On a recent project, of which you may be vaguely aware of if you read my earlier posts, we had great success utilising XML Strongly typed datasets, to help us maintain the clients state, without actually using any of the state management features within .Net.
Many have discouraged use of strongly typed datasets for a variety of reasons, and they certainly have their drawbacks, but I find them extremely useful. Our scenario is as follows :-
The client has a huge amount of information per page, and there are appoximately 10 different pages in the total process of information gathering for this application. It is web based, and at any point in time, a user can close the application, from wherever point they are, and resume the process of information entering, with all previously entered information intact and easily retrievable. Not too different from many apps out there (if a somewhat vague description of our application).
Our approach for state management, consisted of designing a workflow component as an XML Schema (XSD), within Visual Studio.NET and generating a class file from that.
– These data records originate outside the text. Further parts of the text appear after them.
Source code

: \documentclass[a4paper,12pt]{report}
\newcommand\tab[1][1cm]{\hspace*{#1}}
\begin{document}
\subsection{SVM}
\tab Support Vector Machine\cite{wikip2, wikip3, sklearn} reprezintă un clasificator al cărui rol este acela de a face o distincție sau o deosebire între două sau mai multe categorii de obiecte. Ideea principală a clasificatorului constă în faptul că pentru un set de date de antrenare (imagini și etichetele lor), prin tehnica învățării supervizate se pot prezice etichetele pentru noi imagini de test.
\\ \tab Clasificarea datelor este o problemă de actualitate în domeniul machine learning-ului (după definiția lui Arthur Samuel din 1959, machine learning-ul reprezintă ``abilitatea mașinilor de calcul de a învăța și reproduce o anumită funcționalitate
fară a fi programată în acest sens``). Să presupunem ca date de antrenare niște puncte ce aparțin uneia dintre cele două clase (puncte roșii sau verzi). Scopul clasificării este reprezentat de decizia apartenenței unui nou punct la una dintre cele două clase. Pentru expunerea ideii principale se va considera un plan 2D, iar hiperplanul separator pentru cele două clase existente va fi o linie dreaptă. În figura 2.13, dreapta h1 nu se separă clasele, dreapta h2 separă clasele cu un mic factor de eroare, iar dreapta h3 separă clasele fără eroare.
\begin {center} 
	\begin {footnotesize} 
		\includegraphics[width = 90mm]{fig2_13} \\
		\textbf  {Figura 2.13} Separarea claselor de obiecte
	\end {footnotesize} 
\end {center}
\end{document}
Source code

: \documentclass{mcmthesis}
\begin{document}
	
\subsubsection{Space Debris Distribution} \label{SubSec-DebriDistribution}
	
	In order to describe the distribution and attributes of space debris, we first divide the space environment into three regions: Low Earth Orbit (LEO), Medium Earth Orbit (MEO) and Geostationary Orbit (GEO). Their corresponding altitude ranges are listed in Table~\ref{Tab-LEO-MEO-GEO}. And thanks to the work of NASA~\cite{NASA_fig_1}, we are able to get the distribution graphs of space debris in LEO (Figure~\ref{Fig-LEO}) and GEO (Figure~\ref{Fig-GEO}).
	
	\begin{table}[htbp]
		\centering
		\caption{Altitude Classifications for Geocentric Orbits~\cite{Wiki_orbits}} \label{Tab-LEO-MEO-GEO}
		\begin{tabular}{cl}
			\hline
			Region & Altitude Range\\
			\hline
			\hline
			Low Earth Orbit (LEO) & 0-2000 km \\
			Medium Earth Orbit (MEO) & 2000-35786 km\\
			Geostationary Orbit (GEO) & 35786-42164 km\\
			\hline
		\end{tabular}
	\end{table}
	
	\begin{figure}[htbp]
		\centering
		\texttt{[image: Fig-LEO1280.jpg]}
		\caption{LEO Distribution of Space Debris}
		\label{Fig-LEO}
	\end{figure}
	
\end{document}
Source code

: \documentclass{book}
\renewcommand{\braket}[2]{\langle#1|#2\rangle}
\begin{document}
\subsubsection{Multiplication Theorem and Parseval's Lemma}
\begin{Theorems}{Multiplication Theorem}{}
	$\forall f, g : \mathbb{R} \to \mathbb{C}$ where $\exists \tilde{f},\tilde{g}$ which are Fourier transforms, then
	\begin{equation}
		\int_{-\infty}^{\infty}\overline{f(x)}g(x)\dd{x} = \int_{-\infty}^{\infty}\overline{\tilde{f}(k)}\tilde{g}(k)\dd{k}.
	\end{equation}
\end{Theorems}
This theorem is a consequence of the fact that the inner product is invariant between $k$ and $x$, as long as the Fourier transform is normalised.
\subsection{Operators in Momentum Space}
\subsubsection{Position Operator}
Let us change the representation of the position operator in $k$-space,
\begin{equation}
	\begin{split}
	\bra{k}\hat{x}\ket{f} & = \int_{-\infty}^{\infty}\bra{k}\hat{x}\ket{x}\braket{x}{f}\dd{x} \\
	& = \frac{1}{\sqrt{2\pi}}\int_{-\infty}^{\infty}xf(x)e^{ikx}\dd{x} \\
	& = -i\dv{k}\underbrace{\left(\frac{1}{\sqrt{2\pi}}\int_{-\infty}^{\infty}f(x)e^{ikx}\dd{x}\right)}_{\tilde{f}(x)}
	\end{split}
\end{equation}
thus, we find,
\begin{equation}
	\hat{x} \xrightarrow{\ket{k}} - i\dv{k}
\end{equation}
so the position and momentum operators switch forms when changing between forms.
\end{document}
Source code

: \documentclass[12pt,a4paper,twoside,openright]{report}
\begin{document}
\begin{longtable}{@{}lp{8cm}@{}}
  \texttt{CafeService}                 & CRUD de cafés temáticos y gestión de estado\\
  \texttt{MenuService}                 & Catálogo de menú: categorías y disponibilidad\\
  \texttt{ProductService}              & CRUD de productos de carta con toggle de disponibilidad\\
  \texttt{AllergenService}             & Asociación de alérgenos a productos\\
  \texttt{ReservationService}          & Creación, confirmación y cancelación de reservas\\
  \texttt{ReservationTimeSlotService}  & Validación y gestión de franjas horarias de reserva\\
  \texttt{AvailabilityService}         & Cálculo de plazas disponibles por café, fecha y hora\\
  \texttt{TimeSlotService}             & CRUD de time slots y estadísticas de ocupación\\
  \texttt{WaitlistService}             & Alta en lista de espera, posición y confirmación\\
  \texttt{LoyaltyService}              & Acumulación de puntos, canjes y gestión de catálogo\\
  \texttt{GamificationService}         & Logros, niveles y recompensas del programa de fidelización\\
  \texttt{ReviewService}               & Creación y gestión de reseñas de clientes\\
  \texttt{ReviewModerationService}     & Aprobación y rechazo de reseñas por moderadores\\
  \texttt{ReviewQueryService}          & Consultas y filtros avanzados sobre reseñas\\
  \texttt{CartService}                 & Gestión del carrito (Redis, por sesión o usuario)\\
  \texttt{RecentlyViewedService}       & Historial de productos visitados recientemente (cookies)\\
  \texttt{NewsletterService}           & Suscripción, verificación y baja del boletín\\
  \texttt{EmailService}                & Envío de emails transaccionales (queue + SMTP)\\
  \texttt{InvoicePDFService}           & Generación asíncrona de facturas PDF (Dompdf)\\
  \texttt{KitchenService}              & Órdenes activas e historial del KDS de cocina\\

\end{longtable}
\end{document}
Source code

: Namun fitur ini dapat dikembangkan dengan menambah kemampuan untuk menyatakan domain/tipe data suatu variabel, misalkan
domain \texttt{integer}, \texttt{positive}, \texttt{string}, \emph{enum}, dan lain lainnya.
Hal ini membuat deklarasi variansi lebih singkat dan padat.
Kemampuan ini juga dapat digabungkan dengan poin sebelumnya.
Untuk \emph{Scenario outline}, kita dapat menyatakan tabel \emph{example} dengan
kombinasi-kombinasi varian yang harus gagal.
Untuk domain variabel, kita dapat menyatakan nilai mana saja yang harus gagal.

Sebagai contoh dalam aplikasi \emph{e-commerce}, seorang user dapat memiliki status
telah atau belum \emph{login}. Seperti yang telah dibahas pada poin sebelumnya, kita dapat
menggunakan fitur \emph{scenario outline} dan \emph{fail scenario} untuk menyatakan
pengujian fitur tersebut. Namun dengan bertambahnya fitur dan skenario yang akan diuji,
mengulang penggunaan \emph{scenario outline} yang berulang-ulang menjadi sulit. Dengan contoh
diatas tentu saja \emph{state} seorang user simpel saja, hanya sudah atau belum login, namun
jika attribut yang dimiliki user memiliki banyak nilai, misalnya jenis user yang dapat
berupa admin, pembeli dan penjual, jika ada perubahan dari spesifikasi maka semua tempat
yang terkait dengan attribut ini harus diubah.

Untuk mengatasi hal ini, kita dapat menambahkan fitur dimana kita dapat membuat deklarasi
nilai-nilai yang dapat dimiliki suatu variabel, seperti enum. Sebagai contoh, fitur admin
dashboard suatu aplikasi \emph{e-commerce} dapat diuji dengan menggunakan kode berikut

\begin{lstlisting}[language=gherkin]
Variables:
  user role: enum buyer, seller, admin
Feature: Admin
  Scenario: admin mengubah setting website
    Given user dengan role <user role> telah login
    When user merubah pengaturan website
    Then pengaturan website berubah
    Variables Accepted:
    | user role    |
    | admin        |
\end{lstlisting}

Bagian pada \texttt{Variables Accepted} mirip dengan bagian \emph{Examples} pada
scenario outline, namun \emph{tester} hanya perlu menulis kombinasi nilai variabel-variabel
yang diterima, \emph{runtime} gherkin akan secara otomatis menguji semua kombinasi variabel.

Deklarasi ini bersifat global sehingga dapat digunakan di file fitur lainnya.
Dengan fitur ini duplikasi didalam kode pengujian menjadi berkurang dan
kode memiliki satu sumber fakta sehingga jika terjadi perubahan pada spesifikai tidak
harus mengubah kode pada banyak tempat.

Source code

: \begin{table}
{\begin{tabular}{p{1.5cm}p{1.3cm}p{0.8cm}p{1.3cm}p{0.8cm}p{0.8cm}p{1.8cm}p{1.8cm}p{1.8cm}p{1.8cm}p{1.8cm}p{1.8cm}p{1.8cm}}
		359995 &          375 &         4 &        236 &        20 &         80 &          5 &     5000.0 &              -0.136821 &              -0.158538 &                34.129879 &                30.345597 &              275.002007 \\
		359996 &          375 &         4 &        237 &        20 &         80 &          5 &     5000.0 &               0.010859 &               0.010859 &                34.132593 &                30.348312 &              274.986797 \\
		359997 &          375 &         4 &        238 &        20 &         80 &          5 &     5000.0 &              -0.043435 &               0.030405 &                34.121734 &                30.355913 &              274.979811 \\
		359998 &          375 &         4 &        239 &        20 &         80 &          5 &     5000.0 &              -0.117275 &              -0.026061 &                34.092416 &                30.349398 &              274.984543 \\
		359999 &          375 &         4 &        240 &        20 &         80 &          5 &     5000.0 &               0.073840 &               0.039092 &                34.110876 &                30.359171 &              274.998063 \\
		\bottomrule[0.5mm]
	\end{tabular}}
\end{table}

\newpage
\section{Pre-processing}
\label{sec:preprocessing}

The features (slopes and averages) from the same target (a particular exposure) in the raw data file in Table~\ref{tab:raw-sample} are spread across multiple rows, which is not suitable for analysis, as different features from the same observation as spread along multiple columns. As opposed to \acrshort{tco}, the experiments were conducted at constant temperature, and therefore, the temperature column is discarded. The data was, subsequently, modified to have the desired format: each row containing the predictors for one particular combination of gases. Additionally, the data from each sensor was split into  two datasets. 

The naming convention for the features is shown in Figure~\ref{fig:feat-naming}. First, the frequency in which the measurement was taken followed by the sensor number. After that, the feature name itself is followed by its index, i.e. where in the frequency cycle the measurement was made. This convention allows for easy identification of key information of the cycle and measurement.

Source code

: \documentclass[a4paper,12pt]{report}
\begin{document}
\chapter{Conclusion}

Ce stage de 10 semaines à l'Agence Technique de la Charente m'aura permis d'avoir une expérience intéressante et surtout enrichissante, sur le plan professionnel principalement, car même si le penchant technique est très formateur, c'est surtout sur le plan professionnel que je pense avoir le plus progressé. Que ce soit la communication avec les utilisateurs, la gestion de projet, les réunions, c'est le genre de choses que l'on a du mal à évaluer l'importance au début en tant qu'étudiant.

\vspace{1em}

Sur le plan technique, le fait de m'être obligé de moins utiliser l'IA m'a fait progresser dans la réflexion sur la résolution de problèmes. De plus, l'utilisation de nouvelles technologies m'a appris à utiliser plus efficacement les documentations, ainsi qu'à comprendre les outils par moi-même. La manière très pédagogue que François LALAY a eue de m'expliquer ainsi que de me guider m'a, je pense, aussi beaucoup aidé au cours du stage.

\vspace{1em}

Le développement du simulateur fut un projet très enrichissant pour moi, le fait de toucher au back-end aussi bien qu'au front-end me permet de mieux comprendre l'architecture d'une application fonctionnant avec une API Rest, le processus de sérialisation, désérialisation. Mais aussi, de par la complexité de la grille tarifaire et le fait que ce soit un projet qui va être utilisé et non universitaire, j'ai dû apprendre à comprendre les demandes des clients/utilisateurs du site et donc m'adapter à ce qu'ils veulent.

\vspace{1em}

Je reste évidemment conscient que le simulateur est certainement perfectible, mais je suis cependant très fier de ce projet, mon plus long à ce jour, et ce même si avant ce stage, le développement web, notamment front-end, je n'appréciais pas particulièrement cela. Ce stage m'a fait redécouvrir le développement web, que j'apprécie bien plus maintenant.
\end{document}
This workflow component contained, an application ID, the state of information entry for each stage of the process (ie. had the user entered info for page 1, has page 1 info been validated, has the user entered info for page 2 etc...), client ID, and various other bits and pieces. We used a 'base page' from which all pages inherited from which exposed a property for getting and setting this strongly typed dataset. When the property was set, the strongly typed dataset was serialised to a string and stored in the viewstate of the page, when the property was read, the string was extracted from viewstate, and read into the strongly typed dataset. So all of this information was retained at the client for every single page.
When the workflow was extracted, this provided enough information for us to grab whatever page information was required from the database, as identified by our application ID, the client ID, and populate the relevant page. Sounds simple enough and it worked extremely well. Unknown to us, during testing of this application, the testing team had numerous 'connection dropouts' as they were using a standard ISP over a modem. When the connection was restored, simply refreshing the page allowed the app to resume as if nothing had happened. (Note: Authentication was achieved using Forms Authentication and cookies so the cookie was still valid and thus the user still authenticated to use the site).
Because of the ease and generic method of serialising the workflow to viewstate, we could add properties to the workflow easily within VS.NET designer, and have these available and automatically held at the client without any coding, apart from actually adding the property within the XML/XSD designer.
As a downside, this obviously added weight to the page, however the page weight was heavy due to the amount of information being gathered so this extra weight proved insignificant in the overall scheme of things. The workflow component was in itself not that complex, so some of the complexities/nuances of coding with strongly typed datasets were also not evident.
On the scalabilty front, this also means that a client can hit any web server in a web farm, and further down the path, any app server, and their information is retrieved with all information integrity retained. No use was made of session ID's at all, and in fact, session state were disabled for this application.
This particular method is not for everyone, and simply suited our scenario extremely well, but does serve to highlight a benefit of using strongly typed datasets. Note that this could easily be achieved using a class of your own design without any XML strongly typed fandangled stuff, but its a bit more work, and this proved extremely quick, effective and flexible. This technique could also be extended to encrypt the workflow itself, before being stored within the viewstate for added security if desired.
Again, this probably wont suit everyone, but it may provide enough food for thought to help with you with state management for your next web application.